If you put x=y=0, you get f(3f(0))=f(0). What deductions about f(0) can you then make?
Clearly from above f(0)=0 is a solution . . . so,
Putting x=0 gives f(2f(0)+f(y))=f(y)
→ f(f(y))=f(y)
So f(x)=x is a solution, but is it the only one?

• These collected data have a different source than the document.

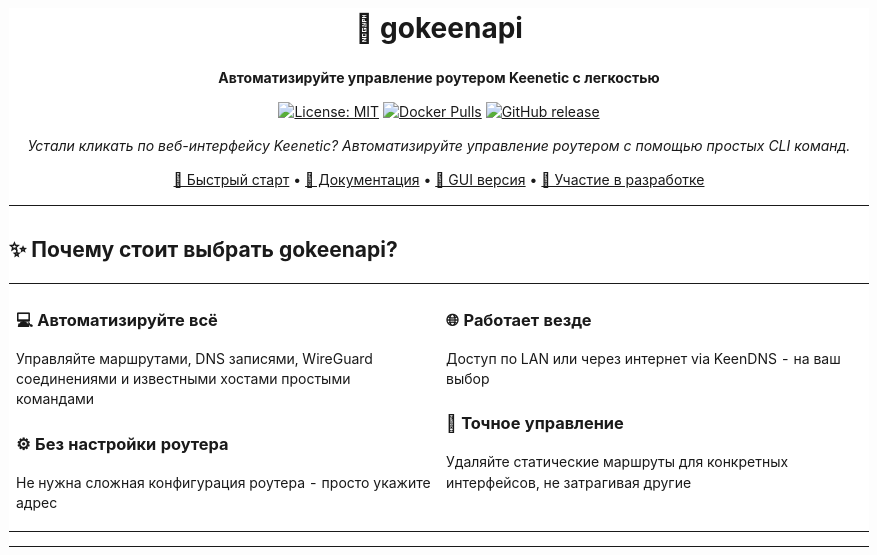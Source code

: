 <div align="center">

# 🚀 gokeenapi

**Автоматизируйте управление роутером Keenetic с легкостью**

<p align="center">
  <video src="https://github.com/user-attachments/assets/404e89cc-4675-42c4-ae93-4a0955b06348" width="100%"></video>
</p>

[![License: MIT](https://img.shields.io/badge/License-MIT-yellow.svg)](https://opensource.org/licenses/MIT)
[![Docker Pulls](https://img.shields.io/docker/pulls/noksa/gokeenapi)](https://hub.docker.com/r/noksa/gokeenapi)
[![GitHub release](https://img.shields.io/github/release/Noksa/gokeenapi.svg)](https://github.com/Noksa/gokeenapi/releases)

*Устали кликать по веб-интерфейсу Keenetic? Автоматизируйте управление роутером с помощью простых CLI команд.*

[🚀 Быстрый старт](#-быстрый-старт) • [📖 Документация](#-команды) • [🎨 GUI версия](https://github.com/Noksa/gokeenapiui) • [🤝 Участие в разработке](#-участие-в-разработке)

</div>

---

## ✨ Почему стоит выбрать gokeenapi?

<table>
<tr>
<td width="50%">

### 💻 **Автоматизируйте всё**
Управляйте маршрутами, DNS записями, WireGuard соединениями и известными хостами простыми командами

### ⚙️ **Без настройки роутера**
Не нужна сложная конфигурация роутера - просто укажите адрес

</td>
<td width="50%">

### 🌐 **Работает везде**
Доступ по LAN или через интернет via KeenDNS - на ваш выбор

### 🎯 **Точное управление**
Удаляйте статические маршруты для конкретных интерфейсов, не затрагивая другие

</td>
</tr>
</table>

---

I think it probably is, but how to prove?
Answer
f(2f(x)+f(y))=2x+f(y)∀x,y∈R.
Interchaning x and y you get
f(f(x)+2f(y))=f(x)+2y.
Claim 1: f(x) is 1 to 1.
Indeed, if f(x)=f(y) then
2x+f(x)=2x+f(y)=f(2f(x)+f(y))=f(f(x)+2f(y))=f(x)+2y
This implies that x=y.
Now, you can do part of what you did:
f(2f(0)+f(y))=f(y)∀y∈R.
Since f is 1 to 1 you get
2f(0)+f(y)=y.
Thus
f(y)=y−2f(0).
Setting y=0 you get f(0)=0 and thus f(x)=x is the only solution.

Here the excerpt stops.